**WORK TO COMPLETE:** Of the lines in the data below, write out exactly those from the one holding "articles L. 640-1 et L. 723-1." through the one holding "- Arrêté du 18 février 2013 - art. (V)", both included.

-.-.-

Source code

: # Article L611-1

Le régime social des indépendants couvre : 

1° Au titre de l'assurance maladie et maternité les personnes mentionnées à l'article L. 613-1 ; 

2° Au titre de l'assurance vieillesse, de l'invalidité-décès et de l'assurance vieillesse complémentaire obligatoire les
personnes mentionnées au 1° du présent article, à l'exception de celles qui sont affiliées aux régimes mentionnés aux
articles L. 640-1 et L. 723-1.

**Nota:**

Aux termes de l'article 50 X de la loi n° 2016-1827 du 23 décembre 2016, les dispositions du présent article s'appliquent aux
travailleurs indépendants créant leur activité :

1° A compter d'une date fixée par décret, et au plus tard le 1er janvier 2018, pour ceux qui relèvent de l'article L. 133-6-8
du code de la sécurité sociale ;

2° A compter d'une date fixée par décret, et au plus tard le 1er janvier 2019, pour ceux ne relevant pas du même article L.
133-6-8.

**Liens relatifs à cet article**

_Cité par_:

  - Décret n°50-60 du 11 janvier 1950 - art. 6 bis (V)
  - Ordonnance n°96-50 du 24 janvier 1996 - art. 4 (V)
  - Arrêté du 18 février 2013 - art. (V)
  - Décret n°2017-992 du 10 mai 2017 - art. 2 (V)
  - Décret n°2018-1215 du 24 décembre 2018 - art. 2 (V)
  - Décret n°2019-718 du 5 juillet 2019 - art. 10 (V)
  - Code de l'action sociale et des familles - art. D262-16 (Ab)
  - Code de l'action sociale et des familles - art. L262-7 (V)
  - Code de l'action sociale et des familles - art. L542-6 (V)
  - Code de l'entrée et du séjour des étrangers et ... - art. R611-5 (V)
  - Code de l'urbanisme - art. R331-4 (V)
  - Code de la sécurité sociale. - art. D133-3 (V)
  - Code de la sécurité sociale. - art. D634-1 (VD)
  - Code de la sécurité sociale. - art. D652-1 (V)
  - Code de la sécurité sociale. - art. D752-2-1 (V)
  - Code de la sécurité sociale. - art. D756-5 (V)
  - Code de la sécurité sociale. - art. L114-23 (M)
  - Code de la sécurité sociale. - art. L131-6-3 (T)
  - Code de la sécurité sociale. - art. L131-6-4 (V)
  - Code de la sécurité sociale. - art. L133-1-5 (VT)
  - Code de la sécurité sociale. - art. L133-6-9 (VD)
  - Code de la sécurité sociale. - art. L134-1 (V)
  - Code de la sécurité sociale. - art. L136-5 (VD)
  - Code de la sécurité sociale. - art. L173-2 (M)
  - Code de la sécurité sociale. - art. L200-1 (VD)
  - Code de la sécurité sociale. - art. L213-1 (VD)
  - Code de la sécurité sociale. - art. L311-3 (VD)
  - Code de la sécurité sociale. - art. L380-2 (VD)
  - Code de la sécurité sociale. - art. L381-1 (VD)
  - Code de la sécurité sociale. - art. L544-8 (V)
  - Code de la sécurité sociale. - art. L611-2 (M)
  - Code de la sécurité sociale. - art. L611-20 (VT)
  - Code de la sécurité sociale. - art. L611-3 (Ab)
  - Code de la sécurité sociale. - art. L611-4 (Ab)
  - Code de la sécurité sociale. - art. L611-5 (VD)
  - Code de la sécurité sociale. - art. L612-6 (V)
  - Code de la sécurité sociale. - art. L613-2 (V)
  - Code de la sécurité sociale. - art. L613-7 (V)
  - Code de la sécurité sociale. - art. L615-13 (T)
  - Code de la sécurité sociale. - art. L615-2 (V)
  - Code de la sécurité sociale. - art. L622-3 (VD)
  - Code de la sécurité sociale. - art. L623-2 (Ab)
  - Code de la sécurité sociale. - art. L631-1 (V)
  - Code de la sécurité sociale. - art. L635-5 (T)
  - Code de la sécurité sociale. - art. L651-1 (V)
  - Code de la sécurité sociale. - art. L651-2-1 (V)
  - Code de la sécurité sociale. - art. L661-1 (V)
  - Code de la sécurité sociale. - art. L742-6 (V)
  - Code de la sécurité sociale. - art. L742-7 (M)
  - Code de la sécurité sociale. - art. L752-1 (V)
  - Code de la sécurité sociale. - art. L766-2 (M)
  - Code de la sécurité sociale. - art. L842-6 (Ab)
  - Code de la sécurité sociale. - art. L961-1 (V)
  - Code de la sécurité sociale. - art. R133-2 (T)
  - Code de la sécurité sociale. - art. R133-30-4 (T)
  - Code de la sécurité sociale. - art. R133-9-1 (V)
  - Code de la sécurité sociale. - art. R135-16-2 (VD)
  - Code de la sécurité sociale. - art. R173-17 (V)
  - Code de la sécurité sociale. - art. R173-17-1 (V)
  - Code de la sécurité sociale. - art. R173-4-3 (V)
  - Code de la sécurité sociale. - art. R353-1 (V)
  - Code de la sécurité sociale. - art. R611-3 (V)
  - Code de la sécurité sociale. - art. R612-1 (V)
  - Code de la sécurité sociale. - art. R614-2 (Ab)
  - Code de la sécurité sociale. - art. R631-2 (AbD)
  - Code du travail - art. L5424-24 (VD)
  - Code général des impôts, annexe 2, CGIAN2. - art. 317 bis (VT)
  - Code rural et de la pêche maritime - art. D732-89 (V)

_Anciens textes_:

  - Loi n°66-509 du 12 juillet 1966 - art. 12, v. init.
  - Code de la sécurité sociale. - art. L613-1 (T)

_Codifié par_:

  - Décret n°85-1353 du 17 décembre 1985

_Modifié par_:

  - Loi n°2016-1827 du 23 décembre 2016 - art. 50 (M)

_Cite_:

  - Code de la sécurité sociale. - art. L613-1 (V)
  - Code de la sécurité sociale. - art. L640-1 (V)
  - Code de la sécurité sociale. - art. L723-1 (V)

-.-.-

**RESULT OF THE TASK:**
articles L. 640-1 et L. 723-1.

**Nota:**

Aux termes de l'article 50 X de la loi n° 2016-1827 du 23 décembre 2016, les dispositions du présent article s'appliquent aux
travailleurs indépendants créant leur activité :

1° A compter d'une date fixée par décret, et au plus tard le 1er janvier 2018, pour ceux qui relèvent de l'article L. 133-6-8
du code de la sécurité sociale ;

2° A compter d'une date fixée par décret, et au plus tard le 1er janvier 2019, pour ceux ne relevant pas du même article L.
133-6-8.

**Liens relatifs à cet article**

_Cité par_:

  - Décret n°50-60 du 11 janvier 1950 - art. 6 bis (V)
  - Ordonnance n°96-50 du 24 janvier 1996 - art. 4 (V)
  - Arrêté du 18 février 2013 - art. (V)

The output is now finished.